A crumb of a clue on epidemiology

As @Yann mentioned the graphs sometimes seem to some large extent be driven by things related to public awareness which might work in all sorts of unusual ways
I agree with you and Yann, and I think the most likely reason for the correlation is for some reason more awareness of ME/CFS in people with British ancestry. But I think it's a fun idea that has a small chance of actually being about prevalence.
 
I agree with you and Yann, and I think the most likely reason for the correlation is for some reason more awareness of ME/CFS in people with British ancestry. But I think it's a fun idea that has a small chance of actually being about prevalence.
Maybe it's all the Guardian and George Monbiots fault after all! I agree nothing is lost with playing around with this as @Murph suggested.
 
The census data includes 108 ancestries. I ran the regression on all of them against the same Google Trends values. Here are the top 20 highest R^2 values:
1774240791839.png
This was showing lots of UK countries at the top, and I realized that it may be because people could report multiple ancestries.

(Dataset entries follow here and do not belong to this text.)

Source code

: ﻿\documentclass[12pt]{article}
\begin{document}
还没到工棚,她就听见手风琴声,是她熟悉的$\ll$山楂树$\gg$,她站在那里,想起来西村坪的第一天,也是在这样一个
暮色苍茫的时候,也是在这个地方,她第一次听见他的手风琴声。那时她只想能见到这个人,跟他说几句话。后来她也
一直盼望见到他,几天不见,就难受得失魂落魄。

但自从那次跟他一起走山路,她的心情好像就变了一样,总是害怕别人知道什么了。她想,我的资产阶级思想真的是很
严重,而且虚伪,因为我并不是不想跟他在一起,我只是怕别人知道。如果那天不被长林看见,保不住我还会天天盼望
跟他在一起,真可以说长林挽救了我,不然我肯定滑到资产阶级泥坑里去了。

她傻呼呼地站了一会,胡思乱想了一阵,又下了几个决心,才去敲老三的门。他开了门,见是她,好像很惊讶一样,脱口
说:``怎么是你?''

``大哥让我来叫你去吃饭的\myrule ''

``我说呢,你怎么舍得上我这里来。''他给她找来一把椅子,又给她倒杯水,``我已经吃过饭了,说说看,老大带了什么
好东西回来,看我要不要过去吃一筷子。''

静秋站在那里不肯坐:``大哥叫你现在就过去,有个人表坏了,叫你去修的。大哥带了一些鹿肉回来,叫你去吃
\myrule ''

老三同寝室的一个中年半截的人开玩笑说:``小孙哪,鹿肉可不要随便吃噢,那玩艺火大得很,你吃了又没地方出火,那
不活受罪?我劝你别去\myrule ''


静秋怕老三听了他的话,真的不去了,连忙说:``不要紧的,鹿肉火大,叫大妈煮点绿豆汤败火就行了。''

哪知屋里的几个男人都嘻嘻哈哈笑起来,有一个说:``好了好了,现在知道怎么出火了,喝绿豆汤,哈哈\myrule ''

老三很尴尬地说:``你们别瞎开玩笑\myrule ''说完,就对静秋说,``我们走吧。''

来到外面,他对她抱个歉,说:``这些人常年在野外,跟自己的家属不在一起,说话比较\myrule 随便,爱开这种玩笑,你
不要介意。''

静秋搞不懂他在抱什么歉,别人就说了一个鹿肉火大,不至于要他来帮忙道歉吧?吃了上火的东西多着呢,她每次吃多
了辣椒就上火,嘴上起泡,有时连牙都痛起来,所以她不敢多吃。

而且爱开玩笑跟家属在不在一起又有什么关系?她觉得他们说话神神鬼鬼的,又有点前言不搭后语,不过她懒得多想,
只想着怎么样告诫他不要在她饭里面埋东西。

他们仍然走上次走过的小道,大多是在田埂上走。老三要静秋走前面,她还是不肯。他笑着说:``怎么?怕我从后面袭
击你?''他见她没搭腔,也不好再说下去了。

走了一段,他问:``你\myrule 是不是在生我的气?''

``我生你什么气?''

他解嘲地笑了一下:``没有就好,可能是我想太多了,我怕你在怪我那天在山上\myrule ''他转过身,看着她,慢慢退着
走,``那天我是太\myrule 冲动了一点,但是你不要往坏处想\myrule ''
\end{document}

From an overview of these datasets:
The ACS asks each respondent to write their ancestry or ethnic origin, and records up to two ancestries per person (the first two ancestries written by the respondent).
The table for People Reporting Single Ancestry (B04004) shows data for those who reported only one ancestry, while People Reporting Multiple Ancestry (B04005) shows data for those who reported more than one ancestry. People Reporting Ancestry (B04006) shows data for those who reported any ancestry, regardless of whether it was the only ancestry or part of multiple ancestries they reported.

Note: this means that values in B04005 and B04006 will not necessarily add up to match totals, because one person may be represented under more than one ancestry.

I (and I think Murph) used B04006, which counts up to two ancestries per person. So, for example, the correlations for Scottish and English might both be high because the same people reported both ancestries.

I tried again with B04004, which only includes people who reported one ancestry, to avoid double counting and allow better comparison between ancestries.

In this case, the correlation with English is pretty much gone (the sample size is also much smaller for this dataset, so the ancestry values may be less precise):
1774308417525.png

There are still some large correlations in this analysis, and British is still near the top at #9, though less significant, with an R^2=0.26 and p=0.0018.
Screenshot from 2026-03-23 18-24-19.png

The top 5 correlations with Google Searches for ME/CFS are Northern European, European, Swedish, Icelander, and New Zealander.

Here for example is the plot of the top correlation, Northern European ancestry vs Google Trends for ME/CFS:
1774308463026.png

(Note that only 35 states were included as the rest had missing data.)

However, it looks like the correlation might be mainly driven by just the five states in the upper right. If I exclude those, the correlation is much less apparent:
1774308486210.png

Edit: Added confidence bars to plots.

Edit: Maybe worth checking if the association is due to income level.
 
Last edited:
Are these searches in English only?
This page seems to suggest that if you are looking at a simple search term, then it will show trends just for that specific term in that language. But if you search by a "Topic", then it tracks trends across different translated versions of that topic.

- https://support.google.com/trends/answer/4359550?hl=en#zippy=,compare-terms-across-languages
if you enter ねこ, the Japanese characters for "cat," you won’t find much data for the US since many people in the US search for "cat."
Topics are a group of terms that share the same concept in any language. You can find topics below your search term.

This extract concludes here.